The journalists on the panels at the University of California at Berkeley this week blamed the Bush administration for leaking faulty information, but said the media also has itself to blame for not being more skeptical about the case for war.

"The press did not do their job," said Michael Massing, who wrote an article in the New York Review of Books that found The New York Times and The Washington Post particularly at fault.

Journalists fear they will be seen as unpatriotic if they challenge White House statements, said Robert Sheer, a syndicated columnist for the Los Angeles Times.

"There is no doubt that there is an atmosphere of fear in the media of being out of sync with the punitive government," Sheer said.

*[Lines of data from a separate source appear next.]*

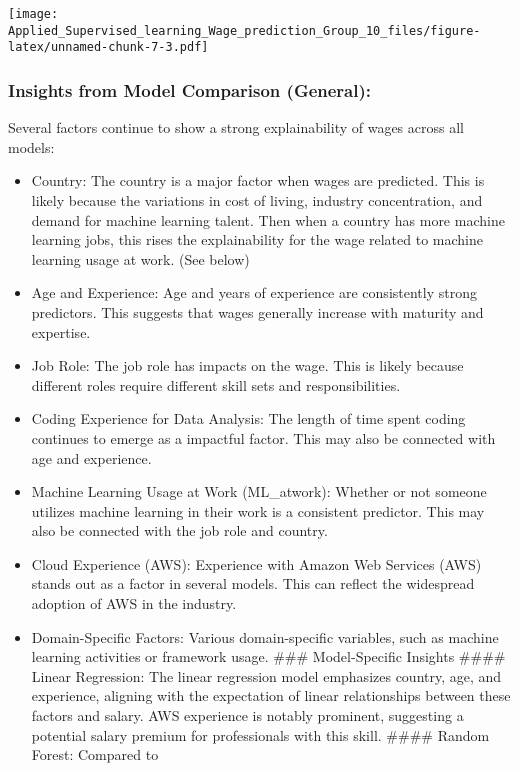 \documentclass[
]{article}
\providecommand{\tightlist}{%
  \setlength{\itemsep}{0pt}\setlength{\parskip}{0pt}}
\begin{document}
\texttt{[image: Applied\_Supervised\_learning\_Wage\_prediction\_Group\_10\_files/figure-latex/unnamed-chunk-7-3.pdf]}

\subsubsection{Insights from Model Comparison
(General):}\label{insights-from-model-comparison-general}

Several factors continue to show a strong explainability of wages across
all models:

\begin{itemize}
\tightlist
\item
  Country: The country is a major factor when wages are predicted. This
  is likely because the variations in cost of living, industry
  concentration, and demand for machine learning talent. Then when a
  country has more machine learning jobs, this rises the explainability
  for the wage related to machine learning usage at work. (See below)
\item
  Age and Experience: Age and years of experience are consistently
  strong predictors. This suggests that wages generally increase with
  maturity and expertise.
\item
  Job Role: The job role has impacts on the wage. This is likely because
  different roles require different skill sets and responsibilities.
\item
  Coding Experience for Data Analysis: The length of time spent coding
  continues to emerge as a impactful factor. This may also be connected
  with age and experience.
\item
  Machine Learning Usage at Work (ML\_atwork): Whether or not someone
  utilizes machine learning in their work is a consistent predictor.
  This may also be connected with the job role and country.
\item
  Cloud Experience (AWS): Experience with Amazon Web Services (AWS)
  stands out as a factor in several models. This can reflect the
  widespread adoption of AWS in the industry.
\item
  Domain-Specific Factors: Various domain-specific variables, such as
  machine learning activities or framework usage. \#\#\# Model-Specific
  Insights \#\#\#\# Linear Regression: The linear regression model
  emphasizes country, age, and experience, aligning with the expectation
  of linear relationships between these factors and salary. AWS
  experience is notably prominent, suggesting a potential salary premium
  for professionals with this skill. \#\#\#\# Random Forest: Compared to

\end{itemize}
\end{document}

Much of the criticism focused on a Sept. 8, 2002, New York Times article by Judith Miller and Michael Gordon, which said Iraq was importing aluminum tubes that could be used in centrifuges to enrich uranium, a critical step in making an atomic bomb.

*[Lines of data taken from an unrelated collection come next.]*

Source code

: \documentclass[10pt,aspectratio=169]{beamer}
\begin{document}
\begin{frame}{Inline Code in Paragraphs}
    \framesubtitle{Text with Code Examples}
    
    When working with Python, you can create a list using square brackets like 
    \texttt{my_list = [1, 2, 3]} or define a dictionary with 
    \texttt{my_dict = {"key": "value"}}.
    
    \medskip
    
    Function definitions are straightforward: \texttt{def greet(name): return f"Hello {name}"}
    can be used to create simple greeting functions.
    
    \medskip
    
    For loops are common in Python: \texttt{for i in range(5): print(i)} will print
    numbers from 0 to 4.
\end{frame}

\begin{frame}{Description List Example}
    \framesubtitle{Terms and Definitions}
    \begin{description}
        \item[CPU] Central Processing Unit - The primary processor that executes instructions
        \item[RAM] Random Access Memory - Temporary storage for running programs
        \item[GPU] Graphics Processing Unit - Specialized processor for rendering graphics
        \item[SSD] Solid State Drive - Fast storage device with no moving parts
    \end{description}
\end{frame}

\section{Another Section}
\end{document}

Massing said nuclear experts or weapons inspectors would have refuted the evidence had the Times consulted them. Experts later verified the tubes were not used for nuclear weapons, but The New York Times and other papers buried that news in their inside pages, he said.

Massing noted that a phrase from the article - "The first sign of a smoking gun may be a mushroom cloud" - made it into a speech given by President Bush in the fall of 2002, days before Congress gave him war powers, as well as speeches by national security adviser Condoleezza Rice and Secretary of State Colin Powell to justify the war.

A call to the Times for comment was not immediately returned on Friday.